ABOUT THIS EXERCISE —
All lines from the one with "- E-mail: rachelkozlowsky@gmail.com" through the close of the records below are to be set down exactly, and no others.

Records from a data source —
□ □ □ □

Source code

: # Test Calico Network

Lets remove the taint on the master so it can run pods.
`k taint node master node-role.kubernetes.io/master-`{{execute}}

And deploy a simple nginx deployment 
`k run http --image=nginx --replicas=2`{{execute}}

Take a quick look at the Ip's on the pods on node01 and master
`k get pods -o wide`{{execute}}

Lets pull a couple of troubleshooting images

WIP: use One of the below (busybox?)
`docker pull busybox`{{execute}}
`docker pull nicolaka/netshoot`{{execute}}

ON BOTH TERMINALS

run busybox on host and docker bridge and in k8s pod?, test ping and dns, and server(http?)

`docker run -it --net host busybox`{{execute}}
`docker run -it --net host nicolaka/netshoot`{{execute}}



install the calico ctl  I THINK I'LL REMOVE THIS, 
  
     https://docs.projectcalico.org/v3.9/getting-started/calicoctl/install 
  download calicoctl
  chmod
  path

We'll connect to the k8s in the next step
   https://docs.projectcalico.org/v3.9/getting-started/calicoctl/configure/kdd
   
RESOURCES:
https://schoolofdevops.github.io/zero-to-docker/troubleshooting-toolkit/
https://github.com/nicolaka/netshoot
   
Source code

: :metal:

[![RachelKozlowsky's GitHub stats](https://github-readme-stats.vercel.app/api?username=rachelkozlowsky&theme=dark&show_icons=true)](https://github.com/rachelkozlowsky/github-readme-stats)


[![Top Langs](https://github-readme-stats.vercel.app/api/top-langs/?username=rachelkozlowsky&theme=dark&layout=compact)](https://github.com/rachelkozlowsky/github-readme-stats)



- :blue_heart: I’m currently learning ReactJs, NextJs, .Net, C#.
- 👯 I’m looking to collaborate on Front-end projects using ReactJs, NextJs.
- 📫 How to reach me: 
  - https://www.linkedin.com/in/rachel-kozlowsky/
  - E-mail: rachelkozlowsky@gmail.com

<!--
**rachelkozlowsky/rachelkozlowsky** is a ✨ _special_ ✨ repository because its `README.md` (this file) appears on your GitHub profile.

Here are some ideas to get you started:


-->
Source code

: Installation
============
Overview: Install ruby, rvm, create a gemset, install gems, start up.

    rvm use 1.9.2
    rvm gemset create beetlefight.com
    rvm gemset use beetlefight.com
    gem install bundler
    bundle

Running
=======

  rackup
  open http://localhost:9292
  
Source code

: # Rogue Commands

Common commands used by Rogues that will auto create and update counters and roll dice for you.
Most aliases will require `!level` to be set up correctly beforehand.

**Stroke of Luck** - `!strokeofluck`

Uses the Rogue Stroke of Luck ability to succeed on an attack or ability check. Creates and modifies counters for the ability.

□ □ □ □

SOLUTION —
  - E-mail: rachelkozlowsky@gmail.com

<!--
**rachelkozlowsky/rachelkozlowsky** is a ✨ _special_ ✨ repository because its `README.md` (this file) appears on your GitHub profile.

Here are some ideas to get you started:


-->
Source code

: Installation
============
Overview: Install ruby, rvm, create a gemset, install gems, start up.

    rvm use 1.9.2
    rvm gemset create beetlefight.com
    rvm gemset use beetlefight.com
    gem install bundler
    bundle

Running
=======

  rackup
  open http://localhost:9292
  
Source code

: # Rogue Commands

Common commands used by Rogues that will auto create and update counters and roll dice for you.
Most aliases will require `!level` to be set up correctly beforehand.

**Stroke of Luck** - `!strokeofluck`

Uses the Rogue Stroke of Luck ability to succeed on an attack or ability check. Creates and modifies counters for the ability.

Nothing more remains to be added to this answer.